Over the last five years, our politics and public policy has too often resembled a dumpster fire. This week was no different, and discouraging to say the least. Personally, I find solace in reading American history, the accounts of the men and women who had, to steal Tom Wolfe’s phrase, “the right stuff,” often at a time when the country really needed it.

If you are looking for two terrific books to scratch that itch, you can do no better than The American Story; Conversations with Master Historians (2019) and The American Experiment: Dialogues on a Dream (2021), both written by David M. Rubenstein. They’re the product of scores of interviews with luminaries that Rubenstein has conducted for a variety of organizations like the New York Historical Society, the Library of Congress’s Congressional Dialogue series, and the Smithsonian Institution, as well as his shows for Bloomberg television and Public Broadcasting.

As many know, after stints practicing law and working on Capitol Hill and in the Carter White House, Rubenstein cofounded The Carlyle Group, a hugely successful Washington-based private-equity firm.

There is an old line about people who come to Washington to do good and end up doing well. You can flip that around about David Rubenstein. He did well, then proceeded to do a lot of good, engaging in what he calls “patriotic philanthropy.” When the Washington Monument was badly damaged in the 2011 earthquake, Rubenstein stepped forward with $10 million towards repairing the damage and reopening it to the public. When historic buildings such as Mount Vernon, Monticello, Montpelier, and Arlington House (at Arlington National Cemetery) fell into disrepair or needed major renovations or additions, Rubenstein picked up part of the tab. The same for the Lincoln and Jefferson Memorials, the construction of the Smithsonian’s National Museum of African American History and Culture, and an addition to the Kennedy Center. When the last remaining copy of the Magna Carta in private hands went up for auction, Rubenstein bought it and permanently loaned it to the National Archives. He’s also purchased and loaned copies of the Declaration of Independence, the Emancipation Proclamation, and the 13th Amendment, which abolished slavery in the South, to various museums around the country.
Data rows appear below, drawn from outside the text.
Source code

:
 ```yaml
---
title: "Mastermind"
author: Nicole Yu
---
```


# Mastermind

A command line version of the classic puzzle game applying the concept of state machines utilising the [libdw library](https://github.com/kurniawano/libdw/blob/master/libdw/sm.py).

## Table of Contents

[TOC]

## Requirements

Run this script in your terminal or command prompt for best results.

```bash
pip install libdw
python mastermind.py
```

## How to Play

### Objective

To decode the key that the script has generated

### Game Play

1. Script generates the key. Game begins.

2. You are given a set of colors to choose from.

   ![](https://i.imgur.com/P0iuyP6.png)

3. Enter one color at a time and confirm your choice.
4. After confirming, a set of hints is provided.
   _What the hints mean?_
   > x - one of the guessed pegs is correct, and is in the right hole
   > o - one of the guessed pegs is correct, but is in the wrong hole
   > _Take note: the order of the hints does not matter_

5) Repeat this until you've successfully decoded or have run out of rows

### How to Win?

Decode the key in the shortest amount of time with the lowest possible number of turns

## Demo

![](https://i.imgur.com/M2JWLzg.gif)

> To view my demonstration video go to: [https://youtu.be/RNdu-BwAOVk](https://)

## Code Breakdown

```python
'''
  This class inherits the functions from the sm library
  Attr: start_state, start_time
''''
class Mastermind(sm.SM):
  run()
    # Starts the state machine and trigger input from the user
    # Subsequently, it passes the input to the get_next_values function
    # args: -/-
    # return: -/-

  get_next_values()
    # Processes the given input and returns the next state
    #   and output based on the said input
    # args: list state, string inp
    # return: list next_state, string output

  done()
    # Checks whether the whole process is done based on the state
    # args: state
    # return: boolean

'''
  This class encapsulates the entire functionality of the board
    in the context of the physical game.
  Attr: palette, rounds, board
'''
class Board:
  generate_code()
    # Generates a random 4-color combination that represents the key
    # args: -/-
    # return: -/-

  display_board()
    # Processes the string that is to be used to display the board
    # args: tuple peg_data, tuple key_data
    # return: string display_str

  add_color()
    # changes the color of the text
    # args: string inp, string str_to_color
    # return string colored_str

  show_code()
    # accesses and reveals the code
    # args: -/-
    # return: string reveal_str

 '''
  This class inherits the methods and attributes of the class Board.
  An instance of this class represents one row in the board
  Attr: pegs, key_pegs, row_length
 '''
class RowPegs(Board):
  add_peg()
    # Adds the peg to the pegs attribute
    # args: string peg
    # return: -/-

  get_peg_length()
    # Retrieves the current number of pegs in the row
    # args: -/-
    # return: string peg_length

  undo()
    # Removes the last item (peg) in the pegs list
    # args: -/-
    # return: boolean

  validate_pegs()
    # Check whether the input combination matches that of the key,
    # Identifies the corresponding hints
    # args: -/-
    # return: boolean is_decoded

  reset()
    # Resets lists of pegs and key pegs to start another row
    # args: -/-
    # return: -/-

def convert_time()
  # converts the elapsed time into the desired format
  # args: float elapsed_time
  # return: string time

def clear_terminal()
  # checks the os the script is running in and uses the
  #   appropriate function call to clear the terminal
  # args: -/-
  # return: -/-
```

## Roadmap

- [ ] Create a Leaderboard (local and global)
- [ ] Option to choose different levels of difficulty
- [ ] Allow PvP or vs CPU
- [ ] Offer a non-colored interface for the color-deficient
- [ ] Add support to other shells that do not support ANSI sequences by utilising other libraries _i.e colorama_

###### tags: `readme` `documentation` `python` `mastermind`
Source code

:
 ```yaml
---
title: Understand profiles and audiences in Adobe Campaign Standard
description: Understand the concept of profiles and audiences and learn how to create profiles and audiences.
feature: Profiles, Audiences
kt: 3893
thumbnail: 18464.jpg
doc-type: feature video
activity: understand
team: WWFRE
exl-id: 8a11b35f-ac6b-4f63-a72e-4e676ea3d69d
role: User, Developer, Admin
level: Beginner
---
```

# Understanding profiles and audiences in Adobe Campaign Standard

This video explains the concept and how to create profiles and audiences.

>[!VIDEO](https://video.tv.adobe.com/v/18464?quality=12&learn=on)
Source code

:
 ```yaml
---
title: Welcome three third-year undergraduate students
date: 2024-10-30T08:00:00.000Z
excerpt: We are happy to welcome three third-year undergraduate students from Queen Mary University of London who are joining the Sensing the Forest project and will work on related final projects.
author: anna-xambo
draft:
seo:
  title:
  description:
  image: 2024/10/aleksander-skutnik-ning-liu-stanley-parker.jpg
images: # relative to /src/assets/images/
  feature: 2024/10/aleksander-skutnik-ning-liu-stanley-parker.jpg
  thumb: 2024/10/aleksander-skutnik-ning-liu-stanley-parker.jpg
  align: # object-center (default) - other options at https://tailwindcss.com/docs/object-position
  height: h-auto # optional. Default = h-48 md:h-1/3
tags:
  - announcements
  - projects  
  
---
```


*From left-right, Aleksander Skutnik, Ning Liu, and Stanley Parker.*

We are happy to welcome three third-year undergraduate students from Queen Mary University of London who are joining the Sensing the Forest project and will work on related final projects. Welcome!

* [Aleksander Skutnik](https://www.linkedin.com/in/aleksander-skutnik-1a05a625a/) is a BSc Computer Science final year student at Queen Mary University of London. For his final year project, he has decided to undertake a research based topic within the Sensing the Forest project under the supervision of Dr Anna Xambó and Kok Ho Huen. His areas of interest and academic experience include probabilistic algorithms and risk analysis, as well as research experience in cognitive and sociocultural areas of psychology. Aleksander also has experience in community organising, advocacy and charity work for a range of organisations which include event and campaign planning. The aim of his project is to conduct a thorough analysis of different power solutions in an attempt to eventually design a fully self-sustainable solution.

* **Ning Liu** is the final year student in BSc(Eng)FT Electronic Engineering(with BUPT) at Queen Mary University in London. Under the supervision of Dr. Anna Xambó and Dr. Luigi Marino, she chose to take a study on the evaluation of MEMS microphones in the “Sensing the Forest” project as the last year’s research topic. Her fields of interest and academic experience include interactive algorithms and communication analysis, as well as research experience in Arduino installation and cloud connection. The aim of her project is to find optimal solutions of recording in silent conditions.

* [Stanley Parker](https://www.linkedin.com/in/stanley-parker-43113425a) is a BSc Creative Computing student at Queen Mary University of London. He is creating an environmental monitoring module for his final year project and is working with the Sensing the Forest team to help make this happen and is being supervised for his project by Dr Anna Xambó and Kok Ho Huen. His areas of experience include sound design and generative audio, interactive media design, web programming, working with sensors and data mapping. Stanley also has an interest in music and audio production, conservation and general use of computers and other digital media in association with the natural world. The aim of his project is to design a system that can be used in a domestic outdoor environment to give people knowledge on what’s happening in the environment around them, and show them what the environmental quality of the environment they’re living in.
Rubenstein’s net worth has been variously estimated to be $3 billion (The New York Times), $3.5 billion (NPR), and $4.2 billion (Forbes). It’s a good bet that if his charitable giving thus far hasn’t already tipped from nine figures to 10, it won’t be long.

But Rubenstein’s less tangible contribution is as a terrific interviewer. Thanks to his casual, self-effacing manner, he lands sit-downs with historical figures and leading authorities. He certainly doesn’t engage in gotcha interviewing (in fact, some questions can even come across as softballs), but there’s a method here: coaxing his subjects into telling stories.

I took in several of these interviews on a long, solo driving trip recently, although several are available only in print.

Each of the 16 chapters of The American Story spans a conversation with some of the best historians and biographers in the business—Taylor Branch, Douglas Brinkley, Robert Caro, Ron Chernow, Doris Kearns Goodwin, Walter Isaacson, David McCullough, and Jon Meacham, to name a few. They dissect the lives of everyone from the Wright Brothers to Dwight Eisenhower, from Benjamin Franklin to Richard Nixon. A charming interview with the late Cokie Roberts concerns the “Founding Mothers.”

The American Experiment: Dialogues on a Dream comprises chats with 27 biographers and authorities such as Michael Beschloss, Ken Burns, and Henry Louis Gates Jr.; artists like Wynton Marsalis and Rita Moreno; and sports legends like Billie Jean King and Cal Ripken Jr.

Particularly interesting were Elaine Weiss on the history of the women’s-suffrage movement, National Institutes of Health Director Francis Collins on the human genome project, and Congressional Medal of Honor winner Jack Jacobs. Scott Berg, the leading biographer of aviator Charles Lindbergh, was nothing short of riveting. So much of what I knew, or thought I knew, turned out to be not only wrong but almost the opposite of what Berg’s research revealed. You will be stunned when you read about the five Yale students who effectively started the “America First” movement to keep us out of World War II, and who they became later in life.

Another high point for me was the interview with Supreme Court Justice Sonia Sotomayor on her journey to the highest bench, and how the TV show Perry Mason inspired her. More importantly, she spotlights the crisis in civic education (Vermont is the only state where a majority of citizens could pass the immigration test). Sotomayor’s case for restoring civic education in schools is compelling.

She takes a statistic from The Wall Street Journal’s Lee Hawkins, that for every $50 spent by the federal government on STEM education, only five cents is devoted to civics. As many have noted, the decline in civil discourse in this country parallels a decline in the emphasis of civics in our schools.

But until our schools catch up, the rest of us can make do with the work of David Rubenstein.

This article was published for the National Journal on October 5, 2021.